* **About this task**
Search term "currently": please copy every line of the records below that contains it.

BEGIN

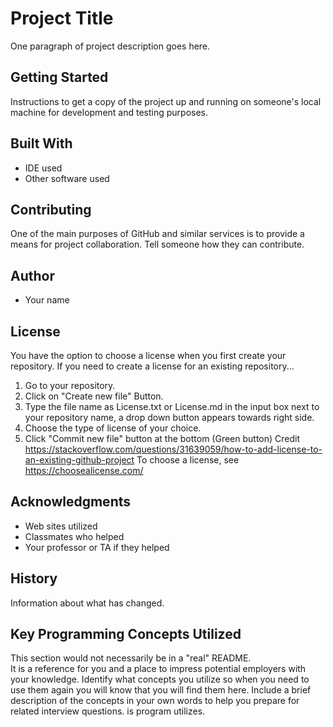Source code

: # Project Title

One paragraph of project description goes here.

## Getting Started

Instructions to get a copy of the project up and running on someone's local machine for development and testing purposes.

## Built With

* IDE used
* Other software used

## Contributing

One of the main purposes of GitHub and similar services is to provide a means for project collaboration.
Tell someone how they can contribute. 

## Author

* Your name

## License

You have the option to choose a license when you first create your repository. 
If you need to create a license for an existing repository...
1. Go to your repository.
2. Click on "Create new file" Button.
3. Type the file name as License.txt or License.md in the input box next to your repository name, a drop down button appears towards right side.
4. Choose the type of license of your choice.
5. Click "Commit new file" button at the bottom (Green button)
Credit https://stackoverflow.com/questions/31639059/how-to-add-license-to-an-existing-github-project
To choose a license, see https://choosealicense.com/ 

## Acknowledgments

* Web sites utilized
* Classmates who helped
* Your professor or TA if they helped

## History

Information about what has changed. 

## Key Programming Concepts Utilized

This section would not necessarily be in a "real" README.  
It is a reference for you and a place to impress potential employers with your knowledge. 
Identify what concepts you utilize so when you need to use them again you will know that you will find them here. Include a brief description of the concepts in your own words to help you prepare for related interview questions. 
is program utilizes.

END
BEGIN

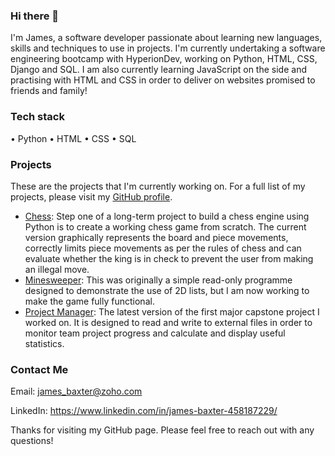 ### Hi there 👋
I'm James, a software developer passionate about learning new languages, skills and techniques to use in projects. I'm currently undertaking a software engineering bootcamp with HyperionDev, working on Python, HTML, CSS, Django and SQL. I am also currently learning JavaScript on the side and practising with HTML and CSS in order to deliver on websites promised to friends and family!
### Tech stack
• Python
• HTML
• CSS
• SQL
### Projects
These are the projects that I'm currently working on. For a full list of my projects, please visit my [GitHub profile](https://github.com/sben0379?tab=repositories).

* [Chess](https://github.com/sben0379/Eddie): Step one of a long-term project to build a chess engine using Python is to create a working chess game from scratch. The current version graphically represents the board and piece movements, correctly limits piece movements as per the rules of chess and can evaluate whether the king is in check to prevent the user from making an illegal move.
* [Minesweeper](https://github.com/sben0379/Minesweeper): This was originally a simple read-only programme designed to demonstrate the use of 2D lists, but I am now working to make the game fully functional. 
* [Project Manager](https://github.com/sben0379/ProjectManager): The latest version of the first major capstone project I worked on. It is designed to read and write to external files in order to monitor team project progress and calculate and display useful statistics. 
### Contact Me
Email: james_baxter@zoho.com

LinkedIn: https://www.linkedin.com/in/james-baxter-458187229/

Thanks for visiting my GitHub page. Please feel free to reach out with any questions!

END

* **Solution to the problem**
I'm James, a software developer passionate about learning new languages, skills and techniques to use in projects. I'm currently undertaking a software engineering bootcamp with HyperionDev, working on Python, HTML, CSS, Django and SQL. I am also currently learning JavaScript on the side and practising with HTML and CSS in order to deliver on websites promised to friends and family!
These are the projects that I'm currently working on. For a full list of my projects, please visit my [GitHub profile](https://github.com/sben0379?tab=repositories).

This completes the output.